Coverage will pick up with the resumption of the Grand Slam season, with ESPN at Roland Garros and Wimbledon plus the U.S. Open Series, before CBS and USA Network handle the U.S. Open. But if tennis as a sport wants to become relevant outside of the majors (the answer to that question, of course, depends on who you ask), there must be more television coverage overall. Simple. Well, not really.

Arlen Kantarian, the USTA’s chief executive of professional tennis, deserves credit for putting together the U.S. Open Series. It’s brought structure and better television coverage to summer events that otherwise might go unnoticed by casual tennis fans. There’s even talk that the USTA would like to develop a spring series that leads into Indian Wells and Miami, which is also a good idea.

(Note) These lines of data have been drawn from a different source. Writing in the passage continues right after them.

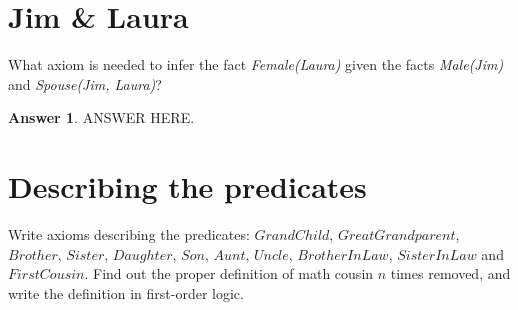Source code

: \documentclass[a4paper]{article}
\renewcommand{\(}{\left(}
\renewcommand{\)}{\right)}
\theoremstyle{plain}
\theoremstyle{plain}
\theoremstyle{definition}
\newtheorem*{answer}{Answer}
\begin{document}
\section{Jim \& Laura}
What axiom is needed to infer the fact \textit{Female(Laura)} given the facts \textit{Male(Jim)} and \textit{Spouse(Jim, Laura)}?

\begin{shaded}
\begin{answer}
ANSWER HERE.
\end{answer}
\end{shaded}

\section{Describing the predicates}
Write axioms describing the predicates: $GrandChild$, $GreatGrandparent$, $Brother$, $Sister$, $Daughter$, $Son$, $Aunt$, $Uncle$, $BrotherInLaw$, $SisterInLaw$ and $FirstCousin$. Find out the proper definition of math cousin $n$ times removed, and write the definition in first-order logic.
\end{document}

That said, all of this has got me to thinking about Kantarian’s mantra about “appointment TV”—the notion that tennis should be on at a certain time and network every weekend, like golf, so people know when to tune in. It’s a great way to attract casual fans, but I’m not sure I buy the overall importance of “appointment TV,” not when all indications in media (and new media) point to the fact that people want their sports, entertainment, and news on their terms. We’re living in an on-demand culture—good for viewers, bad for advertisers—with the number of DVRs in households rapidly approaching 35 percent. That number will only skyrocket in the coming years.

In this context, tennis fans will become hunters-and-gatherers, taping the matches they want to watch. This works for European soccer, which is spread out on all sorts of channels. Fans can get virtually every match with little effort.

Obviously, this is all an over-simplification of the problem of tennis on TV, and I appreciate that the big push among the powers-that-be is to attract the much-coveted casual tennis fan. But we should also be seriously concerned that too many tournaments are failing to find a broadcast home among the seemingly million useless channels out there.

Forget “appointment TV.” We just need to get more tennis on TV.